Voir aussi l'affaire Macmillan [18], aux pages 303-305, dans laquelle le juge Dorner cherche à adopter les lignes directrices du droit anglais de 1973 et à établir correctement – également à la lumière de la Loi fondamentale : dignité et liberté humaines – qu'en règle générale, il est approprié de recevoir une indemnisation et des frais pour un prévenu déclaré « absolument » acquitté, en conséquence de cette « absolue » acquittement. Voir aussi Beer Sheva (Tel Aviv) 529/97 Guetta c. État d'Israël [33], par le juge A. Mudrik.
- Jusqu'à présent – les vents qui ont commencé à souffler dans notre camp, des vents dont l'intention est de s'étendre – certains pensent que pour aller à l'extrême – le droit d'un prévenu reconnu coupable a droit à une indemnisation pour ses frais et une indemnisation pour des jours d'arrestation et d'emprisonnement. Cependant, quel que soit le désir d'élargir le droit d'un défendeur-Éligible, à-On oubliera que nous sommes dans les limites d'une norme statutaire – qui est une disposition Article 80 Le droit pénal – et le droit de la liberté – nous enseignent que l'acquittement d'un prévenu dans son affaire, quel qu'il soit, ne suffit pas à établir des motifs pour recevoir une indemnisation et une indemnisation de l'État. La loi nous réserve deux motifs : un procès pénal dans lequel « il n'y avait aucun fondement pour une accusation » et « d'autres circonstances qui la justifient ». Nous n'étions pas autorisés à survoler ces motifs ni à accorder à une certaine personne une indemnisation et une indemnisation, sauf lorsqu'elle a été acquittée lors de son procès. Ainsi, en règle générale ; C'est le cas dans notre cas, même-Il est, et est l'État de droit dans la justice. Voir plus et comparer : Parashat Reich [8], p. 491; Parashat Macmillan [18], p. 304. En effet, contrairement au droit anglais qui considérait-Opinion « ouverte » pour la maison-Le jugement d'indemnisation au défendeur, disposition Article 80 La loi pénale définit la considération de-L'opinion d'une Chambre-Le procès repose sur deux motifs. Nous n'avons pas été autorisés à franchir les limites, mais nous avons interprété la loi dans l'esprit de notre époque.
- Dans ce contexte, il est approprié de noter un autre facteur, un facteur qui peut aussi rendre la considération plus flexible-L'opinion d'une Chambre-Le procès en faveur d'un prévenu acquitté est acquitté.

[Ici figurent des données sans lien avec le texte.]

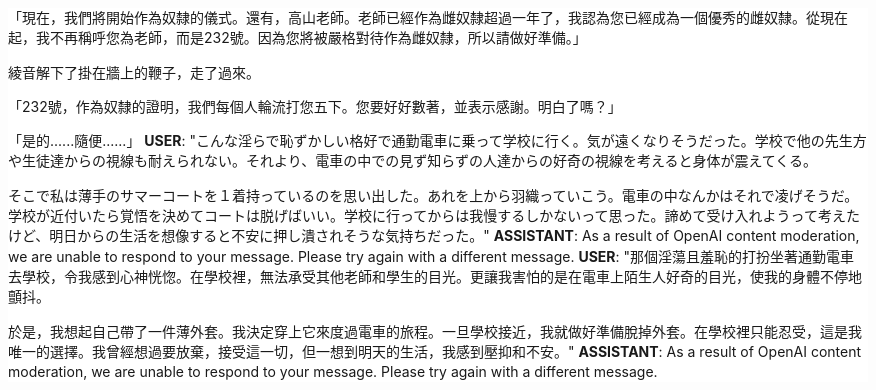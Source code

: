 

「現在，我們將開始作為奴隸的儀式。還有，高山老師。老師已經作為雌奴隸超過一年了，我認為您已經成為一個優秀的雌奴隸。從現在起，我不再稱呼您為老師，而是232號。因為您將被嚴格對待作為雌奴隸，所以請做好準備。」



綾音解下了掛在牆上的鞭子，走了過來。



「232號，作為奴隸的證明，我們每個人輪流打您五下。您要好好數著，並表示感謝。明白了嗎？」



「是的......隨便......」
**USER**: "こんな淫らで恥ずかしい格好で通勤電車に乗って学校に行く。気が遠くなりそうだった。学校で他の先生方や生徒達からの視線も耐えられない。それより、電車の中での見ず知らずの人達からの好奇の視線を考えると身体が震えてくる。



そこで私は薄手のサマーコートを１着持っているのを思い出した。あれを上から羽織っていこう。電車の中なんかはそれで凌げそうだ。学校が近付いたら覚悟を決めてコートは脱げばいい。学校に行ってからは我慢するしかないって思った。諦めて受け入れようって考えたけど、明日からの生活を想像すると不安に押し潰されそうな気持ちだった。"
**ASSISTANT**: As a result of OpenAI content moderation, we are unable to respond to your message. Please try again with a different message. 
**USER**: "那個淫蕩且羞恥的打扮坐著通勤電車去學校，令我感到心神恍惚。在學校裡，無法承受其他老師和學生的目光。更讓我害怕的是在電車上陌生人好奇的目光，使我的身體不停地顫抖。



於是，我想起自己帶了一件薄外套。我決定穿上它來度過電車的旅程。一旦學校接近，我就做好準備脫掉外套。在學校裡只能忍受，這是我唯一的選擇。我曾經想過要放棄，接受這一切，但一想到明天的生活，我感到壓抑和不安。"
**ASSISTANT**: As a result of OpenAI content moderation, we are unable to respond to your message. Please try again with a different message.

Nous faisons référence à l'autorité conférée au ministre de la Justice – sous forme de directive Article 80(b) À la loi – de prescrire dans le règlement, avec l'approbation de la Commission de la Constitution, du Droit et de la Justice de la Knesset, les montants maximaux d'indemnisation et d'indemnisation. Comme nous l'avons vu (au paragraphe 13 ci-dessus), le ministre de la Justice a exercé cette autorité et a adopté des règlements fixant des montants maximaux pour l'indemnisation et l'indemnisation. L'autorité accordée au ministre de la Justice est destinée à servir de frein, de régulateur et de qualificatif pour l'examen-L'opinion d'une Chambre-Le jugement d'octroi d'indemnité et d'indemnisation, puisque la détermination des montants maximaux est sujette à examen-L'avis de la branche exécutive – sous la supervision de la branche législative – a en réalité le pouvoir de les statuer afin de surveiller les dépenses globales et individuelles pour les indemnités et indemnisations des prévenus déclarés innocents. Voir plus et comparer Parashat Reich [8], p. 491.
- Alors, comment est-ce de construire une maison ?-L'utilisation de la considération en droit-Lui est-il permis d'accorder indemnité et indemnisation à un prévenu acquitté ? Inutile de dire que nous n'avons pas l'intention – et nous ne l'avons pas – d'écrire un codex complet – ni même un code partiel – pour la manière dont une maison va évoluer-La loi en vigueur abordera la question de la compensation et de l'indemnisation dans un cas particulier. Les Ombres et mon fils-Les nombreuses nuances sont numérotées, et dans tous les cas, nous ne pouvons que tracer des lignes directrices, et même celles-ci ne peuvent être dessinées que de manière générale. Bell-Dans ce contexte, nous avons oublié que le droit à l'indemnisation et à l'indemnisation est le même que celui d'un prévenu acquitté –
s'applique même à ceux qui ont été arrêtés et relâchés sans être inculpés, et le tribunal a estimé qu'il n'y avait aucune base à l'arrestation ni qu'il avait vu d'autres circonstances justifiant une compensation pour la personne (voir l'article 38 de la loi sur les arrestations, cité au paragraphe 14 ci-dessus).